Снова повалил снег, снежные хлопья, впитывая желтый свет окон, становятся похожи на брызги вулканической лавы. У Марианны на лице улыбка-улыбка-улыбка, которой нет конца, как не было и начала (глаза уже не голубые, а каменно-серые, холодные, настойчивые, детские ямочки на щеках придают упрямому лицу ужасно капризное выражение).
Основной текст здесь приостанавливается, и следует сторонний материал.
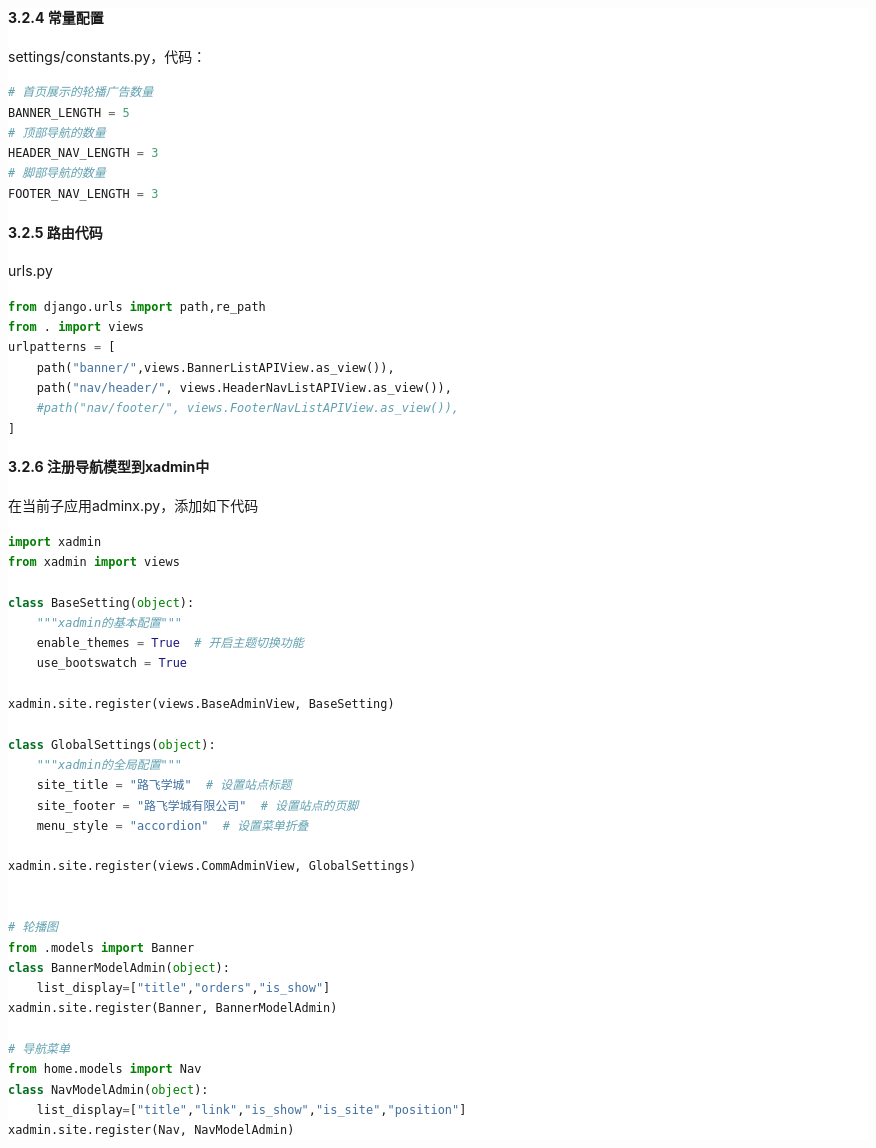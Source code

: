 #### 3.2.4 常量配置

settings/constants.py，代码：

```python
# 首页展示的轮播广告数量
BANNER_LENGTH = 5
# 顶部导航的数量
HEADER_NAV_LENGTH = 3
# 脚部导航的数量
FOOTER_NAV_LENGTH = 3
```



#### 3.2.5 路由代码

urls.py

```python
from django.urls import path,re_path
from . import views
urlpatterns = [
    path("banner/",views.BannerListAPIView.as_view()),
    path("nav/header/", views.HeaderNavListAPIView.as_view()),
    #path("nav/footer/", views.FooterNavListAPIView.as_view()),
]
```



#### 3.2.6 注册导航模型到xadmin中

在当前子应用adminx.py，添加如下代码

```python
import xadmin
from xadmin import views

class BaseSetting(object):
    """xadmin的基本配置"""
    enable_themes = True  # 开启主题切换功能
    use_bootswatch = True

xadmin.site.register(views.BaseAdminView, BaseSetting)

class GlobalSettings(object):
    """xadmin的全局配置"""
    site_title = "路飞学城"  # 设置站点标题
    site_footer = "路飞学城有限公司"  # 设置站点的页脚
    menu_style = "accordion"  # 设置菜单折叠

xadmin.site.register(views.CommAdminView, GlobalSettings)


# 轮播图
from .models import Banner
class BannerModelAdmin(object):
    list_display=["title","orders","is_show"]
xadmin.site.register(Banner, BannerModelAdmin)

# 导航菜单
from home.models import Nav
class NavModelAdmin(object):
    list_display=["title","link","is_show","is_site","position"]
xadmin.site.register(Nav, NavModelAdmin)
```
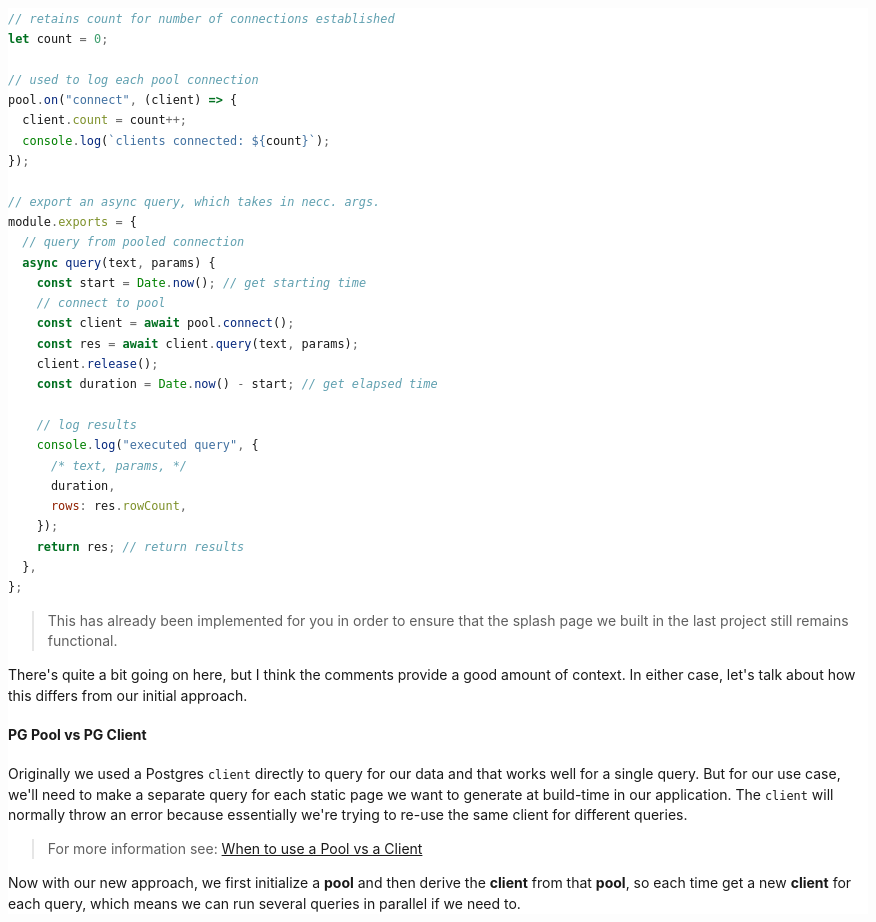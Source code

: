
 ```js
// retains count for number of connections established
let count = 0;

// used to log each pool connection
pool.on("connect", (client) => {
  client.count = count++;
  console.log(`clients connected: ${count}`);
});

// export an async query, which takes in necc. args.
module.exports = {
  // query from pooled connection
  async query(text, params) {
    const start = Date.now(); // get starting time
    // connect to pool
    const client = await pool.connect();
    const res = await client.query(text, params);
    client.release();
    const duration = Date.now() - start; // get elapsed time

    // log results
    console.log("executed query", {
      /* text, params, */
      duration,
      rows: res.rowCount,
    });
    return res; // return results
  },
};

```

> This has already been implemented for you in order to ensure that the splash page we built in the last project still remains functional.



There's quite a bit going on here, but I think the comments provide a good amount of context. In either case, let's talk about how this differs from our initial approach.

#### PG Pool vs PG Client

Originally we used a Postgres `client` directly to query for our data and that works well for a single query. But for our use case, we'll need to make a separate query for each static page we want to generate at build-time in our application. The `client` will normally throw an error because essentially we're trying to re-use the same client for different queries.

> For more information see: [When to use a Pool vs a Client](https://stackoverflow.com/questions/56352974/what-is-the-difference-between-pool-query-and-client-query-with-the-node-pg-libr)

Now with our new approach, we first initialize a **pool** and then derive the **client** from that **pool**, so each time get a new **client** for each query, which means we can run several queries in parallel if we need to.
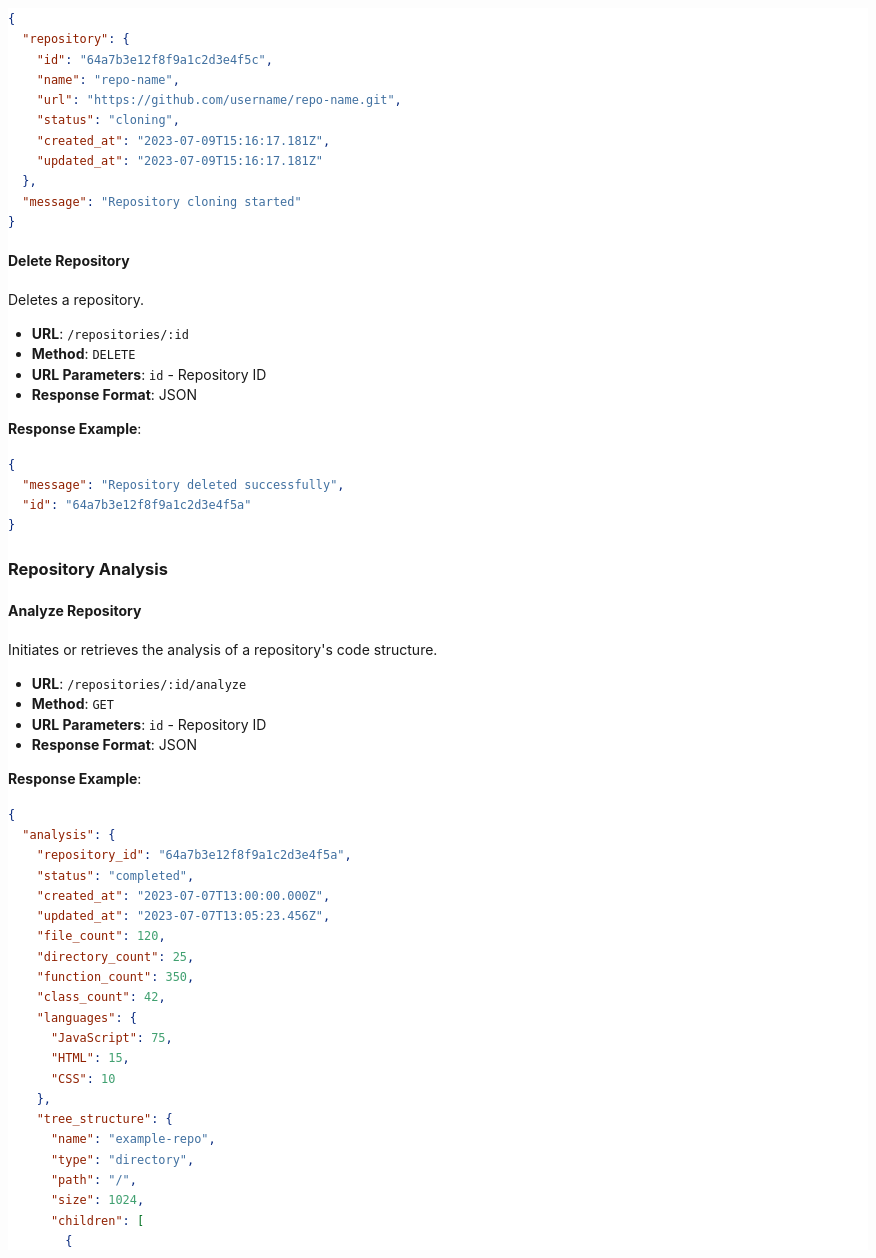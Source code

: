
 ```json
{
  "repository": {
    "id": "64a7b3e12f8f9a1c2d3e4f5c",
    "name": "repo-name",
    "url": "https://github.com/username/repo-name.git",
    "status": "cloning",
    "created_at": "2023-07-09T15:16:17.181Z",
    "updated_at": "2023-07-09T15:16:17.181Z"
  },
  "message": "Repository cloning started"
}
```

#### Delete Repository

Deletes a repository.

- **URL**: `/repositories/:id`
- **Method**: `DELETE`
- **URL Parameters**: `id` - Repository ID
- **Response Format**: JSON

**Response Example**:

```json
{
  "message": "Repository deleted successfully",
  "id": "64a7b3e12f8f9a1c2d3e4f5a"
}
```

### Repository Analysis

#### Analyze Repository

Initiates or retrieves the analysis of a repository's code structure.

- **URL**: `/repositories/:id/analyze`
- **Method**: `GET`
- **URL Parameters**: `id` - Repository ID
- **Response Format**: JSON

**Response Example**:

```json
{
  "analysis": {
    "repository_id": "64a7b3e12f8f9a1c2d3e4f5a",
    "status": "completed",
    "created_at": "2023-07-07T13:00:00.000Z",
    "updated_at": "2023-07-07T13:05:23.456Z",
    "file_count": 120,
    "directory_count": 25,
    "function_count": 350,
    "class_count": 42,
    "languages": {
      "JavaScript": 75,
      "HTML": 15,
      "CSS": 10
    },
    "tree_structure": {
      "name": "example-repo",
      "type": "directory",
      "path": "/",
      "size": 1024,
      "children": [
        {
```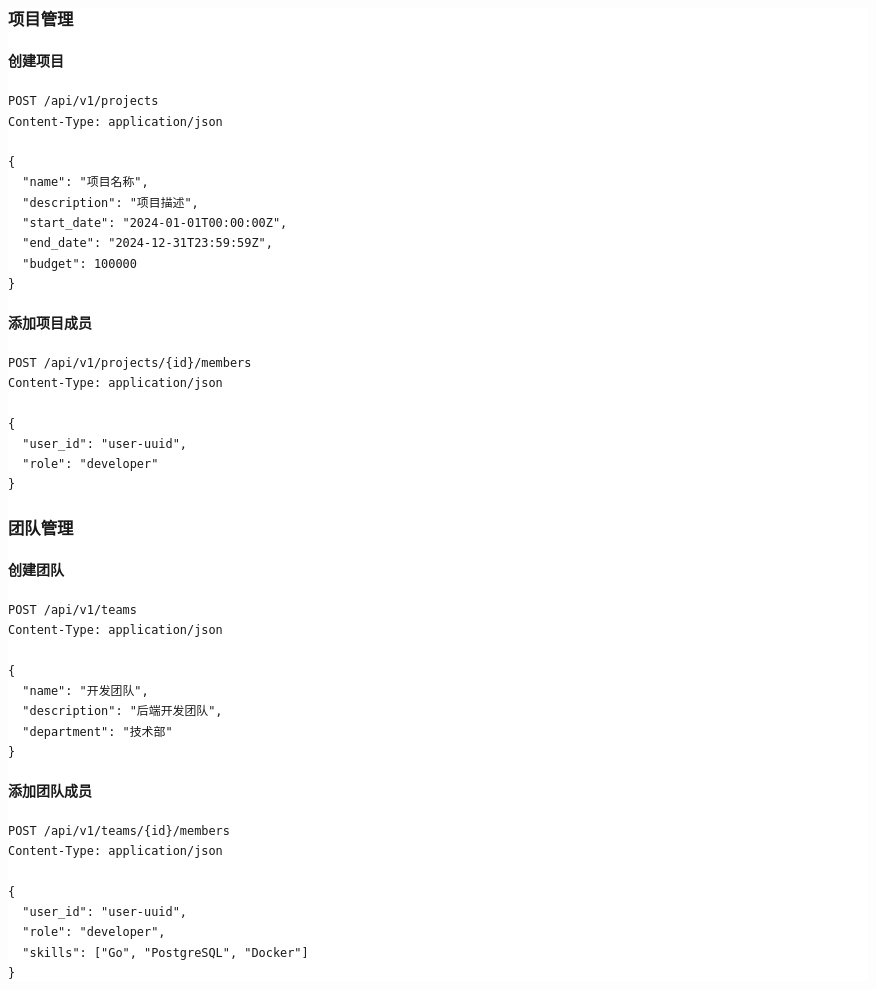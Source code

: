 ### 项目管理

#### 创建项目
```http
POST /api/v1/projects
Content-Type: application/json

{
  "name": "项目名称",
  "description": "项目描述",
  "start_date": "2024-01-01T00:00:00Z",
  "end_date": "2024-12-31T23:59:59Z",
  "budget": 100000
}
```

#### 添加项目成员
```http
POST /api/v1/projects/{id}/members
Content-Type: application/json

{
  "user_id": "user-uuid",
  "role": "developer"
}
```

### 团队管理

#### 创建团队
```http
POST /api/v1/teams
Content-Type: application/json

{
  "name": "开发团队",
  "description": "后端开发团队",
  "department": "技术部"
}
```

#### 添加团队成员
```http
POST /api/v1/teams/{id}/members
Content-Type: application/json

{
  "user_id": "user-uuid",
  "role": "developer",
  "skills": ["Go", "PostgreSQL", "Docker"]
}
```
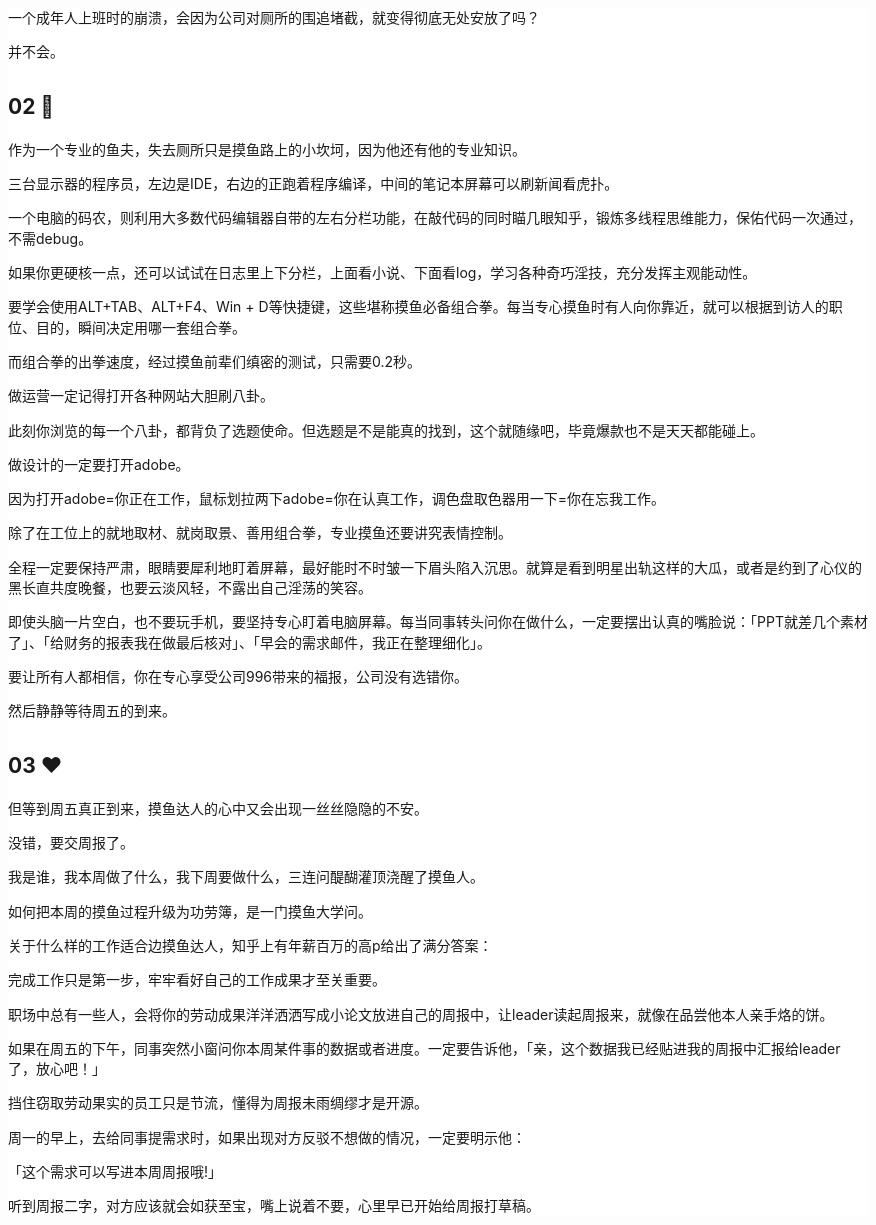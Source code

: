 一个成年人上班时的崩溃，会因为公司对厕所的围追堵截，就变得彻底无处安放了吗？

并不会。

## 02 🐧

作为一个专业的鱼夫，失去厕所只是摸鱼路上的小坎坷，因为他还有他的专业知识。

三台显示器的程序员，左边是IDE，右边的正跑着程序编译，中间的笔记本屏幕可以刷新闻看虎扑。

一个电脑的码农，则利用大多数代码编辑器自带的左右分栏功能，在敲代码的同时瞄几眼知乎，锻炼多线程思维能力，保佑代码一次通过，不需debug。

如果你更硬核一点，还可以试试在日志里上下分栏，上面看小说、下面看log，学习各种奇巧淫技，充分发挥主观能动性。

要学会使用ALT+TAB、ALT+F4、Win + D等快捷键，这些堪称摸鱼必备组合拳。每当专心摸鱼时有人向你靠近，就可以根据到访人的职位、目的，瞬间决定用哪一套组合拳。

而组合拳的出拳速度，经过摸鱼前辈们缜密的测试，只需要0.2秒。

做运营一定记得打开各种网站大胆刷八卦。

此刻你浏览的每一个八卦，都背负了选题使命。但选题是不是能真的找到，这个就随缘吧，毕竟爆款也不是天天都能碰上。

做设计的一定要打开adobe。

因为打开adobe=你正在工作，鼠标划拉两下adobe=你在认真工作，调色盘取色器用一下=你在忘我工作。

除了在工位上的就地取材、就岗取景、善用组合拳，专业摸鱼还要讲究表情控制。

全程一定要保持严肃，眼睛要犀利地盯着屏幕，最好能时不时皱一下眉头陷入沉思。就算是看到明星出轨这样的大瓜，或者是约到了心仪的黑长直共度晚餐，也要云淡风轻，不露出自己淫荡的笑容。

即使头脑一片空白，也不要玩手机，要坚持专心盯着电脑屏幕。每当同事转头问你在做什么，一定要摆出认真的嘴脸说：「PPT就差几个素材了」、「给财务的报表我在做最后核对」、「早会的需求邮件，我正在整理细化」。

要让所有人都相信，你在专心享受公司996带来的福报，公司没有选错你。

然后静静等待周五的到来。

## 03 ❤️

但等到周五真正到来，摸鱼达人的心中又会出现一丝丝隐隐的不安。

没错，要交周报了。

我是谁，我本周做了什么，我下周要做什么，三连问醍醐灌顶浇醒了摸鱼人。

如何把本周的摸鱼过程升级为功劳簿，是一门摸鱼大学问。

关于什么样的工作适合边摸鱼达人，知乎上有年薪百万的高p给出了满分答案：

完成工作只是第一步，牢牢看好自己的工作成果才至关重要。

职场中总有一些人，会将你的劳动成果洋洋洒洒写成小论文放进自己的周报中，让leader读起周报来，就像在品尝他本人亲手烙的饼。

如果在周五的下午，同事突然小窗问你本周某件事的数据或者进度。一定要告诉他，「亲，这个数据我已经贴进我的周报中汇报给leader了，放心吧！」

挡住窃取劳动果实的员工只是节流，懂得为周报未雨绸缪才是开源。

周一的早上，去给同事提需求时，如果出现对方反驳不想做的情况，一定要明示他：

「这个需求可以写进本周周报哦!」

听到周报二字，对方应该就会如获至宝，嘴上说着不要，心里早已开始给周报打草稿。
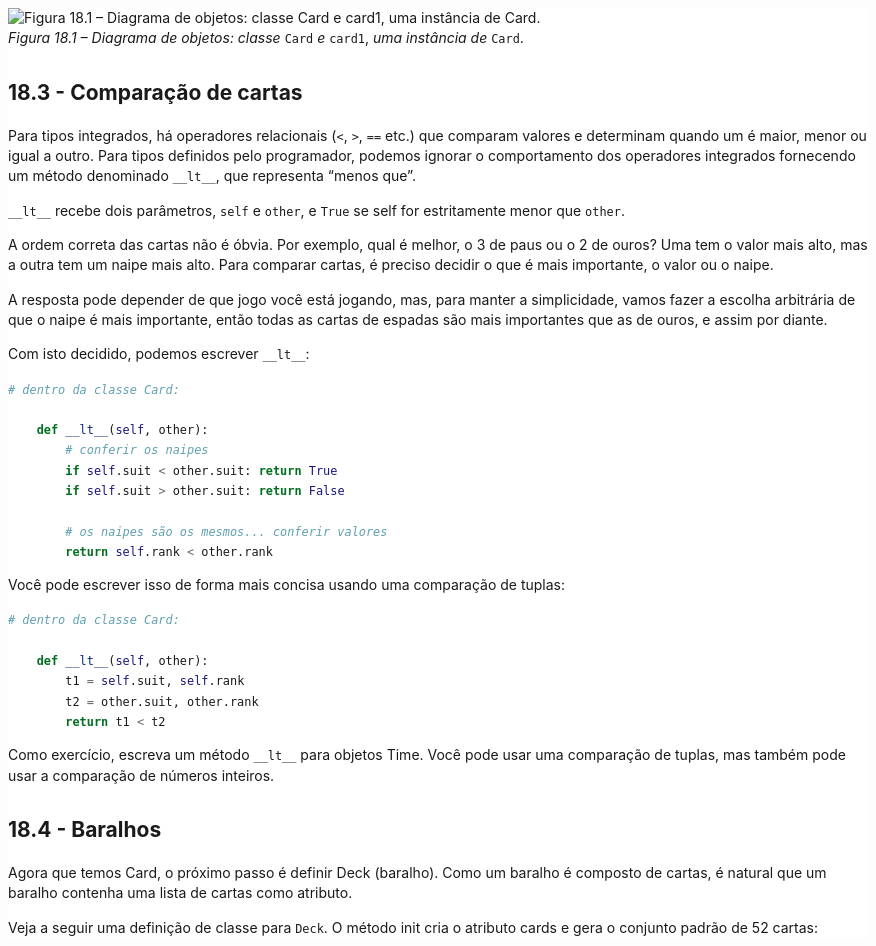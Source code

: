 ![Figura 18.1 – Diagrama de objetos: classe Card e card1, uma instância de Card.](https://github.com/PenseAllen/PensePython2e/raw/master/fig/tnkp_1801.png)
<br>_Figura 18.1 – Diagrama de objetos: classe_ `Card` _e_ `card1`, _uma instância de_ `Card`.

## 18.3 - Comparação de cartas

Para tipos integrados, há operadores relacionais (`<`, `>`, `==` etc.) que comparam valores e determinam quando um é maior, menor ou igual a outro. Para tipos definidos pelo programador, podemos ignorar o comportamento dos operadores integrados fornecendo um método denominado `__lt__`, que representa “menos que”.

`__lt__` recebe dois parâmetros, `self` e `other`, e `True` se self for estritamente menor que `other`.

A ordem correta das cartas não é óbvia. Por exemplo, qual é melhor, o 3 de paus ou o 2 de ouros? Uma tem o valor mais alto, mas a outra tem um naipe mais alto. Para comparar cartas, é preciso decidir o que é mais importante, o valor ou o naipe.

A resposta pode depender de que jogo você está jogando, mas, para manter a simplicidade, vamos fazer a escolha arbitrária de que o naipe é mais importante, então todas as cartas de espadas são mais importantes que as de ouros, e assim por diante.

Com isto decidido, podemos escrever `__lt__`:

```python
# dentro da classe Card:

    def __lt__(self, other):
        # conferir os naipes
        if self.suit < other.suit: return True
        if self.suit > other.suit: return False

        # os naipes são os mesmos... conferir valores
        return self.rank < other.rank
```

Você pode escrever isso de forma mais concisa usando uma comparação de tuplas:

```python
# dentro da classe Card:

    def __lt__(self, other):
        t1 = self.suit, self.rank
        t2 = other.suit, other.rank
        return t1 < t2
```

Como exercício, escreva um método `__lt__` para objetos Time. Você pode usar uma comparação de tuplas, mas também pode usar a comparação de números inteiros.

## 18.4 - Baralhos

Agora que temos Card, o próximo passo é definir Deck (baralho). Como um baralho é composto de cartas, é natural que um baralho contenha uma lista de cartas como atributo.

Veja a seguir uma definição de classe para `Deck`. O método init cria o atributo cards e gera o conjunto padrão de 52 cartas:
Потом в доме воцарилась тишина, нарушаемая лишь гудением пламени и потрескиванием дров в камине. Все были в гостиной, где пахло детским мылом, тушеными овощами, еще теплым миндальным и кокосовым печеньем, корицей, имбирем, медом. Марианна поставила на стол последнюю вазочку, это была вазочка с фисташками, и тут вдруг подпрыгнула, повернулась, пронзительно закричала: «Приехали!»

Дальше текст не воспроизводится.